● **Task instructions**
Report how many lines in the records that follow have the word "대상으로" in them, giving the number and nothing more.

● **Data for this exercise**
★ ★ ★ ★ ★ ★ ★
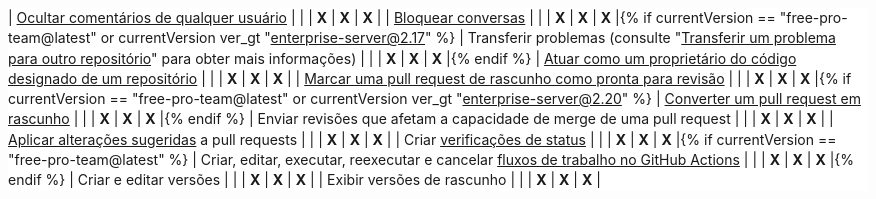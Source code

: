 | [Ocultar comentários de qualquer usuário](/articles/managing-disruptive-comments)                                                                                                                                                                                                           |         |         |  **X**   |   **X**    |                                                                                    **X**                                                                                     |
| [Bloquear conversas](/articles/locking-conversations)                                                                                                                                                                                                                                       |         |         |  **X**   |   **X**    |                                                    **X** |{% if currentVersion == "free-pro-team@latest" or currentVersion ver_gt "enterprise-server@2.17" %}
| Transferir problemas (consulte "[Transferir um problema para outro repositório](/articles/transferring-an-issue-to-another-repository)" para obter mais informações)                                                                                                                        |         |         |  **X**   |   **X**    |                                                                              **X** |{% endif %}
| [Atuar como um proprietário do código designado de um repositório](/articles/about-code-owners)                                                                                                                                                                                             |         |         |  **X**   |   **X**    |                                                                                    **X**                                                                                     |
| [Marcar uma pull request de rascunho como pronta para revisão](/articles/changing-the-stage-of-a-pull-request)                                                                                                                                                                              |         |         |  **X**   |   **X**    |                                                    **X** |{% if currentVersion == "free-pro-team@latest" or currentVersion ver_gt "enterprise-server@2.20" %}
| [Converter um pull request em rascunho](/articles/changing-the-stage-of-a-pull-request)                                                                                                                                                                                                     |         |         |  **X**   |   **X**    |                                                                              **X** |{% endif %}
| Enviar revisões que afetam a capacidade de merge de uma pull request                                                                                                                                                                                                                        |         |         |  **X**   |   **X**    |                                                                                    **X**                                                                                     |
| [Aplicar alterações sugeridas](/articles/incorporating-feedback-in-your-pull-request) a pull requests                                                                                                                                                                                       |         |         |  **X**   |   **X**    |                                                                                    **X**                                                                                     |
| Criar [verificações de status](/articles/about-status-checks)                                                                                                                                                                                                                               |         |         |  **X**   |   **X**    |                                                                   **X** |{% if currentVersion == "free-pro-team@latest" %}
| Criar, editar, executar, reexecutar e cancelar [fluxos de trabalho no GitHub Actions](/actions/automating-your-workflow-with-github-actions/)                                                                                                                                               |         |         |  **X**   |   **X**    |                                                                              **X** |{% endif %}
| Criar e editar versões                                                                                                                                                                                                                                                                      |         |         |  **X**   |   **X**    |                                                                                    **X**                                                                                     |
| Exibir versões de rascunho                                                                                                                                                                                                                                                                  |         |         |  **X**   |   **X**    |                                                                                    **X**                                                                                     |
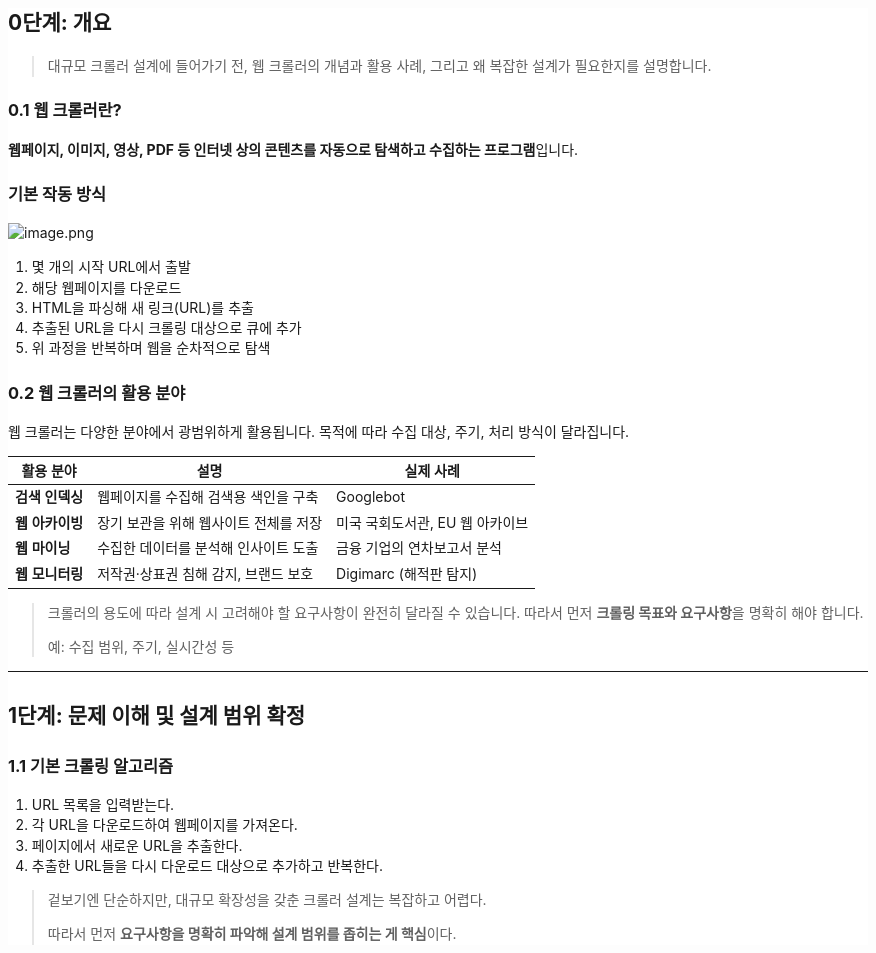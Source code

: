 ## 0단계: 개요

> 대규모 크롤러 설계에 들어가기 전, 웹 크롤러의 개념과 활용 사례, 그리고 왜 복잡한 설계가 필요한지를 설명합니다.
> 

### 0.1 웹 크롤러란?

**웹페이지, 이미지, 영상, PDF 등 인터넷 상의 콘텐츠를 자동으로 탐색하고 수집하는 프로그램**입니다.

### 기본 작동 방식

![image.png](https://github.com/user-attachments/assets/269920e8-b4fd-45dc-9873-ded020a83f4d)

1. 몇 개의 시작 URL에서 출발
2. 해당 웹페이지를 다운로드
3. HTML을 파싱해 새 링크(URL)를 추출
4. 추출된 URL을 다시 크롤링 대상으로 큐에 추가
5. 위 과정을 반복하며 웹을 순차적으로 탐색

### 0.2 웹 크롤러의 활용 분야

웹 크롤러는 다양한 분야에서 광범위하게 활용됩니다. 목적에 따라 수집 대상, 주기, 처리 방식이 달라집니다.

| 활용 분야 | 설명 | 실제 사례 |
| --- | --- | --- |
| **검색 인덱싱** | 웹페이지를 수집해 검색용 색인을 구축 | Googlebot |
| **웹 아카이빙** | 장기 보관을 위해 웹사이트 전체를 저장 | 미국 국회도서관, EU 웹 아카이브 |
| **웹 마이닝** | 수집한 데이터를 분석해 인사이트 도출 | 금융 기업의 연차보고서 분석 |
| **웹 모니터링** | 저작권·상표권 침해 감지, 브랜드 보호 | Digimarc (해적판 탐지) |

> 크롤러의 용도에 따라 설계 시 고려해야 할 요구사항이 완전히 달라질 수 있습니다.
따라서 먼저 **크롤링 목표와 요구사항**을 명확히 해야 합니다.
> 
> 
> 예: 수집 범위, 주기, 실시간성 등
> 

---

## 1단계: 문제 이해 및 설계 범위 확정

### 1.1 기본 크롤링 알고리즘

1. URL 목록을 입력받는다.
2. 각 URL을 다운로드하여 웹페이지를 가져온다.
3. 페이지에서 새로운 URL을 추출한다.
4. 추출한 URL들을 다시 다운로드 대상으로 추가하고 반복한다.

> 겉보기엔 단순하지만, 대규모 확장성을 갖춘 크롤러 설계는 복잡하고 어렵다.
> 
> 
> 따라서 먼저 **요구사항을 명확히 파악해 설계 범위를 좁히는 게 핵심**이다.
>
★ ★ ★ ★ ★ ★ ★
● **Problem solution**
2